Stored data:
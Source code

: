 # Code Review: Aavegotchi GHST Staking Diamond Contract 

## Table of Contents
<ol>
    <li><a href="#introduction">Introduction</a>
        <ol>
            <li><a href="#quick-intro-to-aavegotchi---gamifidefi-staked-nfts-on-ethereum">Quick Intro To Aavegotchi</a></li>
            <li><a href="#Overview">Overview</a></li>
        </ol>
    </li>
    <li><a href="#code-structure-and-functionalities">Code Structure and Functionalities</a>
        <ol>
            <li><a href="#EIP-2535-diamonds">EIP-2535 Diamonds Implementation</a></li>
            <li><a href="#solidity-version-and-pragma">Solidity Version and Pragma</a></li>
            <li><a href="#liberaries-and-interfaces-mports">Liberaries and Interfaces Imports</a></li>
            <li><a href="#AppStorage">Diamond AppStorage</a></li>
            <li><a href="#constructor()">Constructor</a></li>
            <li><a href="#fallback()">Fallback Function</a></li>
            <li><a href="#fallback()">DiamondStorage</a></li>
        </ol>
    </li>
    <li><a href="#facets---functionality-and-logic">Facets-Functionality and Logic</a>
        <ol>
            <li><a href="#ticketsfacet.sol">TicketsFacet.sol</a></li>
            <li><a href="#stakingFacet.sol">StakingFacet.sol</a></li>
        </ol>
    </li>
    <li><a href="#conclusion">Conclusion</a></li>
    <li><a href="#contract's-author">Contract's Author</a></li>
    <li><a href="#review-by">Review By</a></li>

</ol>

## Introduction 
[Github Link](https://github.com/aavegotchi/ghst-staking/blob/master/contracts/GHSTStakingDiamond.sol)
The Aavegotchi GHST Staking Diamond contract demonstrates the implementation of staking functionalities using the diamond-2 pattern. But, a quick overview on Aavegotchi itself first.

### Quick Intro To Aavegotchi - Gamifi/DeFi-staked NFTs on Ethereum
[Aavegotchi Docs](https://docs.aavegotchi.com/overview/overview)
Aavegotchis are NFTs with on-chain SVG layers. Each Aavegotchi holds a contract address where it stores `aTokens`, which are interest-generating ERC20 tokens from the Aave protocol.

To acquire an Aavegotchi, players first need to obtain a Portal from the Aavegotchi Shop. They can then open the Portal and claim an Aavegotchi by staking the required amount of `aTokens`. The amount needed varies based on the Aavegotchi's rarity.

WHAT NEEDS TO BE DONE
Where a line of the entries contains "functionalities", report that line.

PROBLEM SOLUTION
    <li><a href="#code-structure-and-functionalities">Code Structure and Functionalities</a>
The Aavegotchi GHST Staking Diamond contract demonstrates the implementation of staking functionalities using the diamond-2 pattern. But, a quick overview on Aavegotchi itself first.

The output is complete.